Aim of the exercise: All of the records should be reproduced word for word, but no images may appear in the copy.

Plain-text document sources:

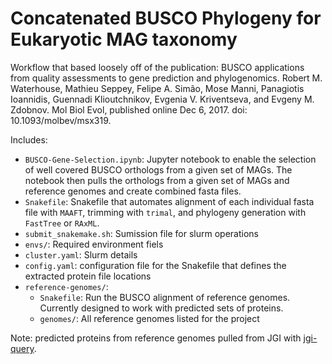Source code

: # Concatenated BUSCO Phylogeny for Eukaryotic MAG taxonomy

Workflow that based loosely off of the publication:  BUSCO applications from quality assessments to gene prediction and phylogenomics. Robert M. Waterhouse, Mathieu Seppey, Felipe A. Simão, Mose Manni, Panagiotis Ioannidis, Guennadi Klioutchnikov, Evgenia V. Kriventseva, and Evgeny M. Zdobnov. Mol Biol Evol, published online Dec 6, 2017. doi: 10.1093/molbev/msx319.

Includes:
- `BUSCO-Gene-Selection.ipynb`: Jupyter notebook to enable the selection of well covered BUSCO orthologs from a given set of MAGs. The notebook then pulls the orthologs from a given set of MAGs and reference genomes and create combined fasta files. 
- `Snakefile`: Snakefile that automates alignment of each individual fasta file with `MAAFT`, trimming with `trimal`, and phylogeny generation with `FastTree` or `RAxML`. 
- `submit_snakemake.sh`: Sumission file for slurm operations
- `envs/`: Required environment fiels
- `cluster.yaml`: Slurm details
- `config.yaml`: configuration file for the Snakefile that defines the extracted protein file locations
- `reference-genomes/`:
    - `Snakefile`: Run the BUSCO alignment of reference genomes. Currently designed to work with predicted sets of proteins. 
    - `genomes/`: All reference genomes listed for the project



Note: predicted proteins from reference genomes pulled from JGI with [jgi-query](https://github.com/glarue/jgi-query).  
 

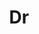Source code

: ---
layout: person
given: Sjors
family: Scheres
department: MRC Laboratory of Molecular Biology
title: Dr
job_title: Group Leader
crsid: shws2
image: /assets/upload/Scheres_Sjors.png
webpage: https://www2.mrc-lmb.cam.ac.uk/group-leaders/n-to-s/sjors-scheres/
biography: 'Sjors Scheres is a structural biologist who was born and educated in The
  Netherlands, where he obtained his PhD at Utrecht University in 2003. He has been
  a Programme Leader at the Medical Research Council Laboratory of Molecular Biology
  since 2010.


  Sjors made fundamental contributions to three-dimensional structure determination
  of protein complexes by electron cryo-microscopy (cryo-EM). He formulated a Bayesian
  framework for high-resolution reconstruction of cryo-EM images and their classification
  into distinct structural states, and implemented these methods in the RELION software
  package. He used these methods to reach a milestone in cryo-EM structure determination
  of protein complexes: reconstruction to atomic-resolution.


  In collaboration with Michel Goedert, Sjors also applied his methods to solve atomic
  structures of amyloid filaments from the brains of individuals with neurodegenerative
  disease, including tau filaments from Alzheimer''s disease. Surprisingly, although
  different diseases are characterised by amyloid formation of the same protein, specific
  amyloid structures were observed for each disease.'
---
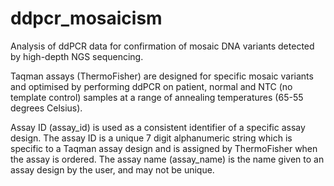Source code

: # ddpcr_mosaicism

Analysis of ddPCR data for confirmation of mosaic DNA variants detected by high-depth NGS sequencing.

Taqman assays (ThermoFisher) are designed for specific mosaic variants and optimised by performing ddPCR on patient, normal and NTC (no template control) samples at a range of annealing temperatures (65-55 degrees Celsius).

Assay ID (assay_id) is used as a consistent identifier of a specific assay design. The assay ID is a unique 7 digit alphanumeric string which is specific to a Taqman assay design and is assigned by ThermoFisher when the assay is ordered. The assay name (assay_name) is the name given to an assay design by the user, and may not be unique.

Expected output:
Source code

: # Concatenated BUSCO Phylogeny for Eukaryotic MAG taxonomy

Workflow that based loosely off of the publication:  BUSCO applications from quality assessments to gene prediction and phylogenomics. Robert M. Waterhouse, Mathieu Seppey, Felipe A. Simão, Mose Manni, Panagiotis Ioannidis, Guennadi Klioutchnikov, Evgenia V. Kriventseva, and Evgeny M. Zdobnov. Mol Biol Evol, published online Dec 6, 2017. doi: 10.1093/molbev/msx319.

Includes:
- `BUSCO-Gene-Selection.ipynb`: Jupyter notebook to enable the selection of well covered BUSCO orthologs from a given set of MAGs. The notebook then pulls the orthologs from a given set of MAGs and reference genomes and create combined fasta files. 
- `Snakefile`: Snakefile that automates alignment of each individual fasta file with `MAAFT`, trimming with `trimal`, and phylogeny generation with `FastTree` or `RAxML`. 
- `submit_snakemake.sh`: Sumission file for slurm operations
- `envs/`: Required environment fiels
- `cluster.yaml`: Slurm details
- `config.yaml`: configuration file for the Snakefile that defines the extracted protein file locations
- `reference-genomes/`:
    - `Snakefile`: Run the BUSCO alignment of reference genomes. Currently designed to work with predicted sets of proteins. 
    - `genomes/`: All reference genomes listed for the project



Note: predicted proteins from reference genomes pulled from JGI with [jgi-query](https://github.com/glarue/jgi-query).  
 

Source code

: ---
layout: person
given: Sjors
family: Scheres
department: MRC Laboratory of Molecular Biology
title: Dr
job_title: Group Leader
crsid: shws2
image: /assets/upload/Scheres_Sjors.png
webpage: https://www2.mrc-lmb.cam.ac.uk/group-leaders/n-to-s/sjors-scheres/
biography: 'Sjors Scheres is a structural biologist who was born and educated in The
  Netherlands, where he obtained his PhD at Utrecht University in 2003. He has been
  a Programme Leader at the Medical Research Council Laboratory of Molecular Biology
  since 2010.


  Sjors made fundamental contributions to three-dimensional structure determination
  of protein complexes by electron cryo-microscopy (cryo-EM). He formulated a Bayesian
  framework for high-resolution reconstruction of cryo-EM images and their classification
  into distinct structural states, and implemented these methods in the RELION software
  package. He used these methods to reach a milestone in cryo-EM structure determination
  of protein complexes: reconstruction to atomic-resolution.


  In collaboration with Michel Goedert, Sjors also applied his methods to solve atomic
  structures of amyloid filaments from the brains of individuals with neurodegenerative
  disease, including tau filaments from Alzheimer''s disease. Surprisingly, although
  different diseases are characterised by amyloid formation of the same protein, specific
  amyloid structures were observed for each disease.'
---
Source code

: # ddpcr_mosaicism

Analysis of ddPCR data for confirmation of mosaic DNA variants detected by high-depth NGS sequencing.

Taqman assays (ThermoFisher) are designed for specific mosaic variants and optimised by performing ddPCR on patient, normal and NTC (no template control) samples at a range of annealing temperatures (65-55 degrees Celsius).

Assay ID (assay_id) is used as a consistent identifier of a specific assay design. The assay ID is a unique 7 digit alphanumeric string which is specific to a Taqman assay design and is assigned by ThermoFisher when the assay is ordered. The assay name (assay_name) is the name given to an assay design by the user, and may not be unique.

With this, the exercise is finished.